A Perfect Day quindi racconta le avventure di una Ong impegnata sul campo, formata da Mambru (Benicio Del Toro), l’abile e carismatico leader agli sgoccioli del suo servizio che vorrebbe concludere in fretta il lavoro e tornare finalmente a casa, e B (Tim Robbins) è evidentemente uno che sul campo ci ha passato troppo tempo, tanto che sotto certi aspetti ha perso i propri freni inibitori, l’idealista e alle prime armi Sophie ( Mélanie Thierry) e dall’interprete con il senso dell’umorismo tipico del paese (Fedja Stukan).
Il gruppo si incarica di rimuovere il grosso corpo usato come arma batteriologica e risolvere l’apparentemente semplice compito di trovare una corda. E, in zone abitate e disabitate dalla guerra, un simile oggetto può assumere diversi significati: strumento di morte, icona di patriottismo se usata per issare una bandiera, arma di difesa contro un cane rabbioso e affamato dalla guerra.Presi in mezzo fra la scarsa collaborazione delle persone del luogo e l’ottusità dei comandi militari della NATO, quella che all’inizio poteva sembrare una semplice operazione diventa un’impresa al limite dell’impossibile. Così l’eterogeneo gruppo, a cui nel frattempo si è unita Katya – pezzo grosso dell’organizzazione con la quale Mambru ebbe una storia – decide di agire da solo e di avventurarsi nelle terre di nessuno.
Nel susseguirsi d’incontri, deviazioni e ostacoli ogni personaggio interviene e interagisce con la distruzione compiuta dagli uomoni a cui solo natura può porre qualche rimedio.
Il ritratto delle dinamiche di gruppo è brillante ancorché credibilissimo, rispettoso, sia della tragedia umana che della pagina di storia, segno di una sceneggiatura meditata che prende esempio dai grandi classici del genere come M*A*S*H (1970, Robert Altman).

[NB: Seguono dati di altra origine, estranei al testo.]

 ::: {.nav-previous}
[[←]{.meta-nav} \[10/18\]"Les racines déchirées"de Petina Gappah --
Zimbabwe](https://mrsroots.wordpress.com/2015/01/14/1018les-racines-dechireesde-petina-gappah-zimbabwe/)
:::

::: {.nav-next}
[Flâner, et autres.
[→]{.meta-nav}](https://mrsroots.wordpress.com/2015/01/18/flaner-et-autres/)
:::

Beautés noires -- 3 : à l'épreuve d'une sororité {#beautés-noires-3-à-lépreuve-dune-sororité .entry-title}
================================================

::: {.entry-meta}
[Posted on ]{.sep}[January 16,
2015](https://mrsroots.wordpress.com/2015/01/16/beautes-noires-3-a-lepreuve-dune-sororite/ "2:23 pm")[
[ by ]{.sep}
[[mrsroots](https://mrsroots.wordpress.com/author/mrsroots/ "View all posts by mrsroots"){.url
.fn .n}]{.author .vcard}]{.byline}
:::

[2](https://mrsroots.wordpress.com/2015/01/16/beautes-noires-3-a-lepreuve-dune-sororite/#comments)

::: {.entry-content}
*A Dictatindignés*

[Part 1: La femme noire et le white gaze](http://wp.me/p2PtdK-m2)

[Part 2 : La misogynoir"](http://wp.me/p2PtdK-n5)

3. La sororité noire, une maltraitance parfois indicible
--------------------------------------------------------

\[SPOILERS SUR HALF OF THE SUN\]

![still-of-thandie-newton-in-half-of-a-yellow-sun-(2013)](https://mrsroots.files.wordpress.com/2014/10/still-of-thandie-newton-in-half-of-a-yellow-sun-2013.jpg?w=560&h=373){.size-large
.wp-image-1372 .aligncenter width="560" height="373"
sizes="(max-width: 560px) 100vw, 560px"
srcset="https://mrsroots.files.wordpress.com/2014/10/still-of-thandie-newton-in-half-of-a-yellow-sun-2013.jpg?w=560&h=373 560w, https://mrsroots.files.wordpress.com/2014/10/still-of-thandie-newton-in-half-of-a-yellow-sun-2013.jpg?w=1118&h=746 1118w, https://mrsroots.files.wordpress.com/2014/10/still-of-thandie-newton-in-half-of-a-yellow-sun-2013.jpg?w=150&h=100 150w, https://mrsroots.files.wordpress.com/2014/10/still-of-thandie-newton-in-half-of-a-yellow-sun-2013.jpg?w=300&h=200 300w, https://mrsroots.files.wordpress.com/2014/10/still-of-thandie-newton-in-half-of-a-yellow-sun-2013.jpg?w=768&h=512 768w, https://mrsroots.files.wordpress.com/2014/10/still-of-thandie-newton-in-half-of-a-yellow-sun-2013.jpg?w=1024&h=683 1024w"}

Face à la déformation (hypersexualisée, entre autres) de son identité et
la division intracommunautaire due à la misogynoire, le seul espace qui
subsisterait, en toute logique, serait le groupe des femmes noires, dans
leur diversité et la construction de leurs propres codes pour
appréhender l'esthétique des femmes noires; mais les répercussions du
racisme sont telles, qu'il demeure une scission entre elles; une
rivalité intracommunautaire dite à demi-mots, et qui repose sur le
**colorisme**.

A Perfect Day èun film che parla di guerra anche se la guerra non si vede mai, almeno non nella sua azione più viva. Nonostante ciò riesce ad essere comunque abbastanza diretto con il giusto equilibrio tra sorriso e riflessione ed anche laddove vince il grottesco o il sarcasmo, non sembrano mai un’aggiunta fine a sé stessa ma una naturale evoluzione di quanto sta accadendo.
Si premiano, inoltre, il cast perfetto e una raffinata scelta della colonna sonora con i Velvet Underground cantati da Lou Reed e Marlene Dietrich con Where have all the flowers gone.